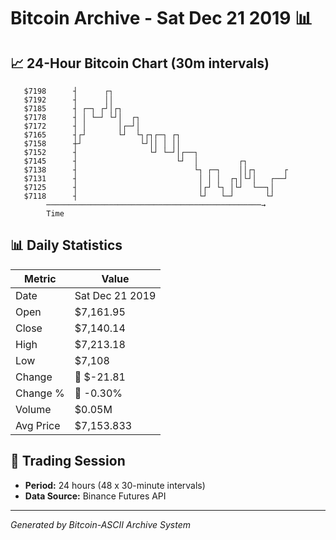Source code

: # Bitcoin Archive - Sat Dec 21 2019 📊

## 📈 24-Hour Bitcoin Chart (30m intervals)

```
   $7198      ┤      ┌┐                                        
   $7192      ┤      ││                                        
   $7185      ┤ ┌─┐ ┌┘│┌┐                                      
   $7178      ┤ │ └─┘ └┘│  ┌┐                                  
   $7172      ┤ │       │┌─┘│                                  
   $7165      ┤┌┘       └┘  └┐┌┐┌─┐ ┌┐                         
   $7158      ┼┘             └┘││ │ ││                         
   $7152      ┤                └┘ └─┘│┌──┐                     
   $7145      ┤                      └┘  │         ┌┐          
   $7138      ┤                          └┐ ┌─┐    ││┌┐      ┌ 
   $7131      ┤                           │ │ │  ┌┐│└┘│   ┌──┘ 
   $7125      ┤                           │┌┘ └┐ │└┘  └──┐│    
   $7118      ┤                           └┘   └─┘       └┘    
        ────────────────────────────────────────────────→
        Time
```

## 📊 Daily Statistics

| Metric | Value |
|--------|-------|
| Date | Sat Dec 21 2019 |
| Open | $7,161.95 |
| Close | $7,140.14 |
| High | $7,213.18 |
| Low | $7,108 |
| Change | 🔴 $-21.81 |
| Change % | 🔴 -0.30% |
| Volume | $0.05M |
| Avg Price | $7,153.833 |

## 📅 Trading Session

- **Period:** 24 hours (48 x 30-minute intervals)
- **Data Source:** Binance Futures API

---
*Generated by Bitcoin-ASCII Archive System*
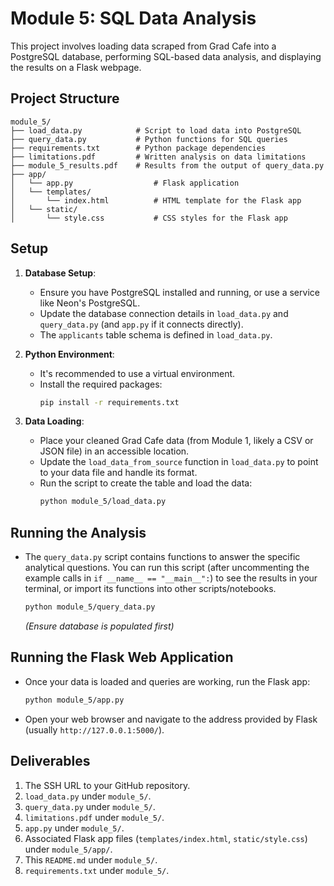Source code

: # Module 5: SQL Data Analysis

This project involves loading data scraped from Grad Cafe into a PostgreSQL database, performing SQL-based data analysis, and displaying the results on a Flask webpage.

## Project Structure

```
module_5/
├── load_data.py            # Script to load data into PostgreSQL
├── query_data.py           # Python functions for SQL queries
├── requirements.txt        # Python package dependencies
├── limitations.pdf         # Written analysis on data limitations
├── module_5_results.pdf    # Results from the output of query_data.py
├── app/
│   └── app.py                  # Flask application
│   └── templates/
│       └── index.html          # HTML template for the Flask app
│   └── static/
│       └── style.css           # CSS styles for the Flask app
```

## Setup

1.  **Database Setup**:
    *   Ensure you have PostgreSQL installed and running, or use a service like Neon's PostgreSQL.
    *   Update the database connection details in `load_data.py` and `query_data.py` (and `app.py` if it connects directly).
    *   The `applicants` table schema is defined in `load_data.py`.

2.  **Python Environment**:
    *   It's recommended to use a virtual environment.
    *   Install the required packages:
        ```bash
        pip install -r requirements.txt
        ```

3.  **Data Loading**:
    *   Place your cleaned Grad Cafe data (from Module 1, likely a CSV or JSON file) in an accessible location.
    *   Update the `load_data_from_source` function in `load_data.py` to point to your data file and handle its format.
    *   Run the script to create the table and load the data:
        ```bash
        python module_5/load_data.py
        ```

## Running the Analysis

*   The `query_data.py` script contains functions to answer the specific analytical questions. You can run this script (after uncommenting the example calls in `if __name__ == "__main__":`) to see the results in your terminal, or import its functions into other scripts/notebooks.
    ```bash
    python module_5/query_data.py 
    ```
    *(Ensure database is populated first)*

## Running the Flask Web Application

*   Once your data is loaded and queries are working, run the Flask app:
    ```bash
    python module_5/app.py
    ```
*   Open your web browser and navigate to the address provided by Flask (usually `http://127.0.0.1:5000/`).

## Deliverables

1.  The SSH URL to your GitHub repository.
2.  `load_data.py` under `module_5/`.
3.  `query_data.py` under `module_5/`.
4.  `limitations.pdf` under `module_5/`.
5.  `app.py` under `module_5/`.
6.  Associated Flask app files (`templates/index.html`, `static/style.css`) under `module_5/app/`.
6.  This `README.md` under `module_5/`.
7.  `requirements.txt` under `module_5/`. 
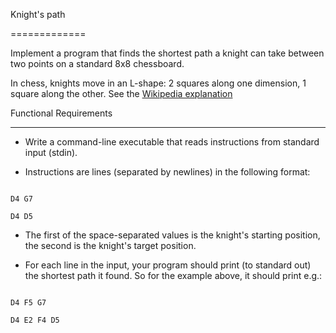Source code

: Knight's path

=============

Implement a program that finds the shortest path a knight can take between two points on a standard 8x8 chessboard.

In chess, knights move in an L-shape: 2 squares along one dimension, 1 square along the other. See the [Wikipedia explanation](https://en.wikipedia.org/wiki/Knight_(chess)#Movement)

 

Functional Requirements

-----------------------

  - Write a command-line executable that reads instructions from standard input (stdin).

  - Instructions are lines (separated by newlines) in the following format:

```

D4 G7

D4 D5

```

  - The first of the space-separated values is the knight's starting position, the second is the knight's target position.

  - For each line in the input, your program should print (to standard out) the shortest path it found. So for the example above, it should print e.g.:

```

D4 F5 G7

D4 E2 F4 D5

```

ASSIGNMENT → Reproduce only the lines from the first line of the entries through the line containing "Metric | Value |", exactly and with both ends kept. Omit the pictures.

REPLY TO THE EXERCISE →
Source code

: # Bitcoin Archive - Sat Dec 21 2019 📊

## 📈 24-Hour Bitcoin Chart (30m intervals)

```
   $7198      ┤      ┌┐                                        
   $7192      ┤      ││                                        
   $7185      ┤ ┌─┐ ┌┘│┌┐                                      
   $7178      ┤ │ └─┘ └┘│  ┌┐                                  
   $7172      ┤ │       │┌─┘│                                  
   $7165      ┤┌┘       └┘  └┐┌┐┌─┐ ┌┐                         
   $7158      ┼┘             └┘││ │ ││                         
   $7152      ┤                └┘ └─┘│┌──┐                     
   $7145      ┤                      └┘  │         ┌┐          
   $7138      ┤                          └┐ ┌─┐    ││┌┐      ┌ 
   $7131      ┤                           │ │ │  ┌┐│└┘│   ┌──┘ 
   $7125      ┤                           │┌┘ └┐ │└┘  └──┐│    
   $7118      ┤                           └┘   └─┘       └┘    
        ────────────────────────────────────────────────→
        Time
```

## 📊 Daily Statistics

| Metric | Value |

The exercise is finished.